A third ring would cap a career for Milton-Jones that is noteworthy in its accomplishments and longevity.
At 38, Milton-Jones is completing her 16th professional season, 14 of them in the WNBA. According to league officials, only seven active players – Tully Bevilaqua, Becky Hammon and Tangela Smith of San Antonio, Ticha Penicheiro of Chicago, Taj McWilliams- Franklin of Minnesota, and Katie Smith and Tina Thompson of Seattle – have played as long or longer in the WNBA. Thompson is the only remaining active player in the WNBA since its inception in 1997.
Remarkably, Milton-Jones shows little wear and tear from the years of nearly year-round play both here and abroad. The 6-feet-1, 175-pound physique is taut; her face remains free of lines. Her hair shows no touch of grey.
"Oh they're in there," Milton- Jones said of her hair. "They're just covered up right now." Even if her hair were white, her heart and energy remain at youthful levels when it comes to basketball.
"I just love this game, I love winning, and having the opportunity to win," she said. "That's something I cherish every day I come to practice; it's an opportunity to get better, a chance to get closer to a chance at winning.

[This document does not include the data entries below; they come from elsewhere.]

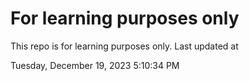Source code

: # For learning purposes only
This repo is for learning purposes only.
Last updated at

Tuesday, December 19, 2023 5:10:34 PM

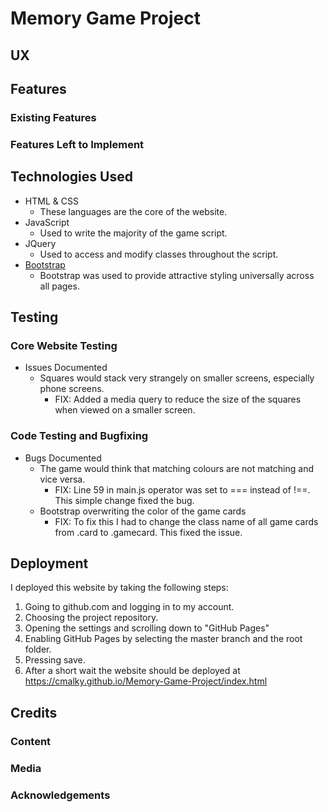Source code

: # Memory Game Project
 
## UX

## Features
 
### Existing Features

### Features Left to Implement

## Technologies Used

- HTML & CSS
    - These languages are the core of the website.
- JavaScript
    - Used to write the majority of the game script.
- JQuery
    - Used to access and modify classes throughout the script.
- [Bootstrap](https://getbootstrap.com/)
    - Bootstrap was used to provide attractive styling universally across all pages.


## Testing

### Core Website Testing

- Issues Documented
    - Squares would stack very strangely on smaller screens, especially phone screens.
        - FIX: Added a media query to reduce the size of the squares when viewed on a smaller screen.

### Code Testing and Bugfixing

- Bugs Documented
    - The game would think that matching colours are not matching and vice versa. 
        - FIX: Line 59 in main.js operator was set to === instead of !==. This simple change fixed the bug.
    - Bootstrap overwriting the color of the game cards 
        - FIX: To fix this I had to change the class name of all game cards from .card to .gamecard. This fixed the issue.

## Deployment

I deployed this website by taking the following steps:

1. Going to github.com and logging in to my account.
2. Choosing the project repository.
3. Opening the settings and scrolling down to "GitHub Pages"
4. Enabling GitHub Pages by selecting the master branch and the root folder.
5. Pressing save.
6. After a short wait the website should be deployed at https://cmalky.github.io/Memory-Game-Project/index.html

## Credits

### Content

### Media

### Acknowledgements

That's what motivates me." She said she is enjoying this collection of Sparks, which includes former league MVP Candace Parker; seasoned veterans Alana Beard and Ebony Hoffman; Kristi Toliver, who's having a breakout season in her third year, and exciting rookie Nneka Ogumike.
As a team, the Sparks finished the regular season on a four-game winning streak. Their 24-10 record is third best overall in the league behind defending champion Minnesota (27-7) and Connecticut (25-9). Los Angeles was second in the Western Conference behind Minnesota, and has the home court advantage against San Antonio.
When asked if the team is capable of winning a title, Milton-Jones said yes, adding that dethroning Minnesota as league champion is not a lock. "I think we have pieces," she said in assessing the Sparks. "We're not a connective 'group' yet, but we have pieces. We do have a slew of talent, athleticism and versatility. And when we add effort and aggressiveness defensively, then any game is ours.
"Now when it comes to how the team is built, I feel we're missing that [true] point guard. Kristi is an unconventional [point], really a [shooting] guard. We need to be setting screens for her, let her catch and shoot. That's her real strength. I don't want to take anything away from the tremendous season she's had. But in my heart of hearts, I know what championship teams look like, and you really need a [point guard] and a center. We have Candace at center. We need someone who can direct traffic, who is vocal.
Kristi is very reserved; she's a silent assassin. Her focus needs to be like a sniper at the basket and not have to take care of the others.
"And I tell her that."
Still, when she looks around the Sparks locker room these days, Milton-Jones can't help at times mentally drifting back to when the Sparks went to three consecutive finals and won two WNBA championships from 2001-2003.
"It feels just like yesterday," she said. "Where's Lisa (Leslie)? Where's Tamecka (Dixon)? Mwadi (Mabika)? They're supposed to be here, too.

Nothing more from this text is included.